LANSING, Ill. (September 20, 2021) – We honor our military heroes when they return home with flags and parades. And we mourn those who don’t come home alive with memorials and remembrances.

But there are many who have served and never made their way home. According to the Department of Defense, there are more than 81,600 Americans who remain missing from WWII, the Korean War, the Vietnam War, the Cold War, the Gulf Wars, and other conflicts.

Annual POW/MIA vigil

A group of local veterans has been meeting for an annual vigil for over two decades to make sure those categorized as POW/MIA are not forgotten.

As part of National POW/MIA Recognition Day, members of the Lansing Veterans Memorial Ceremonial Honor Guard host an annual vigil to remember POW/MIA military members at the Lansing Veterans Memorial, located at the Lansing Municipal Airport. The first event was held 21 years ago, started by Honor Guard members Bob Graham and Chuck Mabry.

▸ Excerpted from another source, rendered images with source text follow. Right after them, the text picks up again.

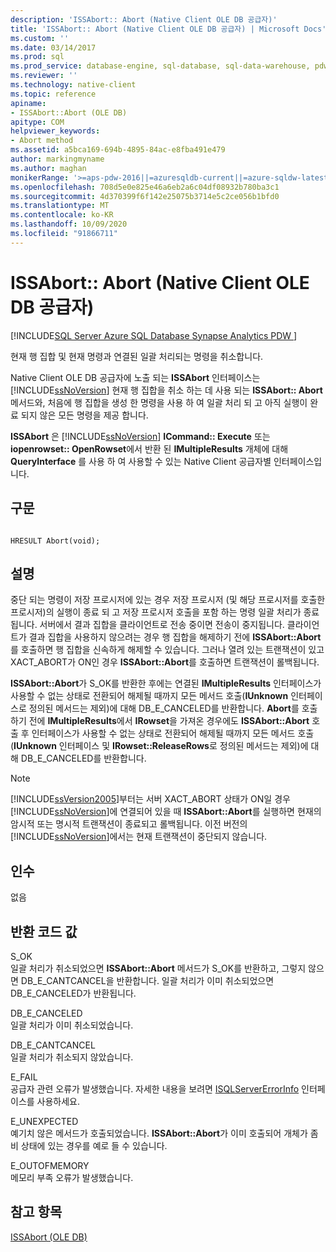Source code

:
 ```yaml
---
description: 'ISSAbort:: Abort (Native Client OLE DB 공급자)'
title: 'ISSAbort:: Abort (Native Client OLE DB 공급자) | Microsoft Docs'
ms.custom: ''
ms.date: 03/14/2017
ms.prod: sql
ms.prod_service: database-engine, sql-database, sql-data-warehouse, pdw
ms.reviewer: ''
ms.technology: native-client
ms.topic: reference
apiname:
- ISSAbort::Abort (OLE DB)
apitype: COM
helpviewer_keywords:
- Abort method
ms.assetid: a5bca169-694b-4895-84ac-e8fba491e479
author: markingmyname
ms.author: maghan
monikerRange: '>=aps-pdw-2016||=azuresqldb-current||=azure-sqldw-latest||>=sql-server-2016||=sqlallproducts-allversions||>=sql-server-linux-2017||=azuresqldb-mi-current'
ms.openlocfilehash: 708d5e0e825e46a6eb2a6c04df08932b780ba3c1
ms.sourcegitcommit: 4d370399f6f142e25075b3714e5c2ce056b1bfd0
ms.translationtype: MT
ms.contentlocale: ko-KR
ms.lasthandoff: 10/09/2020
ms.locfileid: "91866711"
---
```

# <a name="issabortabort-native-client-ole-db-provider"></a>ISSAbort:: Abort (Native Client OLE DB 공급자)
[!INCLUDE[SQL Server Azure SQL Database Synapse Analytics PDW ](../../includes/applies-to-version/sql-asdb-asdbmi-asa-pdw.md)]

  현재 행 집합 및 현재 명령과 연결된 일괄 처리되는 명령을 취소합니다.  
  
Native Client OLE DB 공급자에 노출 되는 **ISSAbort** 인터페이스는 [!INCLUDE[ssNoVersion](../../includes/ssnoversion-md.md)] 현재 행 집합을 취소 하는 데 사용 되는 **ISSAbort:: Abort** 메서드와, 처음에 행 집합을 생성 한 명령을 사용 하 여 일괄 처리 되 고 아직 실행이 완료 되지 않은 모든 명령을 제공 합니다.  
  
 **ISSAbort** 은 [!INCLUDE[ssNoVersion](../../includes/ssnoversion-md.md)] **ICommand:: Execute** 또는 **iopenrowset:: OpenRowset**에서 반환 된 **IMultipleResults** 개체에 대해 **QueryInterface** 를 사용 하 여 사용할 수 있는 Native Client 공급자별 인터페이스입니다.  
  
## <a name="syntax"></a>구문  
  
```  
  
HRESULT Abort(void);  
```  
  
## <a name="remarks"></a>설명  
 중단 되는 명령이 저장 프로시저에 있는 경우 저장 프로시저 (및 해당 프로시저를 호출한 프로시저)의 실행이 종료 되 고 저장 프로시저 호출을 포함 하는 명령 일괄 처리가 종료 됩니다. 서버에서 결과 집합을 클라이언트로 전송 중이면 전송이 중지됩니다. 클라이언트가 결과 집합을 사용하지 않으려는 경우 행 집합을 해제하기 전에 **ISSAbort::Abort**를 호출하면 행 집합을 신속하게 해제할 수 있습니다. 그러나 열려 있는 트랜잭션이 있고 XACT_ABORT가 ON인 경우 **ISSAbort::Abort**를 호출하면 트랜잭션이 롤백됩니다.  
  
 **ISSAbort::Abort**가 S_OK를 반환한 후에는 연결된 **IMultipleResults** 인터페이스가 사용할 수 없는 상태로 전환되어 해제될 때까지 모든 메서드 호출(**IUnknown** 인터페이스로 정의된 메서드는 제외)에 대해 DB_E_CANCELED를 반환합니다. **Abort**를 호출하기 전에 **IMultipleResults**에서 **IRowset**을 가져온 경우에도 **ISSAbort::Abort** 호출 후 인터페이스가 사용할 수 없는 상태로 전환되어 해제될 때까지 모든 메서드 호출(**IUnknown** 인터페이스 및 **IRowset::ReleaseRows**로 정의된 메서드는 제외)에 대해 DB_E_CANCELED를 반환합니다.  
  
> [!NOTE]  
>  [!INCLUDE[ssVersion2005](../../includes/ssversion2005-md.md)]부터는 서버 XACT_ABORT 상태가 ON일 경우 [!INCLUDE[ssNoVersion](../../includes/ssnoversion-md.md)]에 연결되어 있을 때 **ISSAbort::Abort**를 실행하면 현재의 암시적 또는 명시적 트랜잭션이 종료되고 롤백됩니다. 이전 버전의 [!INCLUDE[ssNoVersion](../../includes/ssnoversion-md.md)]에서는 현재 트랜잭션이 중단되지 않습니다.  
  
## <a name="arguments"></a>인수  
 없음  
  
## <a name="return-code-values"></a>반환 코드 값  
 S_OK  
 일괄 처리가 취소되었으면 **ISSAbort::Abort** 메서드가 S_OK를 반환하고, 그렇지 않으면 DB_E_CANTCANCEL을 반환합니다. 일괄 처리가 이미 취소되었으면 DB_E_CANCELED가 반환됩니다.  
  
 DB_E_CANCELED  
 일괄 처리가 이미 취소되었습니다.  
  
 DB_E_CANTCANCEL  
 일괄 처리가 취소되지 않았습니다.  
  
 E_FAIL  
 공급자 관련 오류가 발생했습니다. 자세한 내용을 보려면 [ISQLServerErrorInfo](../../connect/oledb/ole-db-interfaces/isqlservererrorinfo-geterrorinfo-ole-db.md?view=sql-server-ver15) 인터페이스를 사용하세요.  
  
 E_UNEXPECTED  
 예기치 않은 메서드가 호출되었습니다. **ISSAbort::Abort**가 이미 호출되어 개체가 좀비 상태에 있는 경우를 예로 들 수 있습니다.  
  
 E_OUTOFMEMORY  
 메모리 부족 오류가 발생했습니다.  
  
## <a name="see-also"></a>참고 항목  
 [ISSAbort &#40;OLE DB&#41;]()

This event began as an overnight vigil from 6 p.m. to 6 a.m. on the hill of the memorial. Accoring to Rich Dominiak, a coordinator of the Lansing Veterans Memorial Ceremonial Honor Guard, the hours were reduced and the vigil was brought to the base of the memorial for safety reasons. In remembering prisoners of war and those who are missing in action, a flame remains lit throughout the event.

“A watch fire was used during war to let men know that they were safe to proceed,” said Dominiak.

POW/MIA vigil
From left to right: Scott Wagner, member of American Legion Post 697 Sons of the American Legion; Nick Grigutis, American Legion Post 697 member and Legion Rider Commander; Rich Dominiak, Coordinator of Lansing Veterans Memorial Ceremonial Honor Guard; and Bert Gangolf, Past Commander, Lansing American Legion Post 697 were some of the last to leave Friday night’s vigil. (Photo: Carrie Steinweg)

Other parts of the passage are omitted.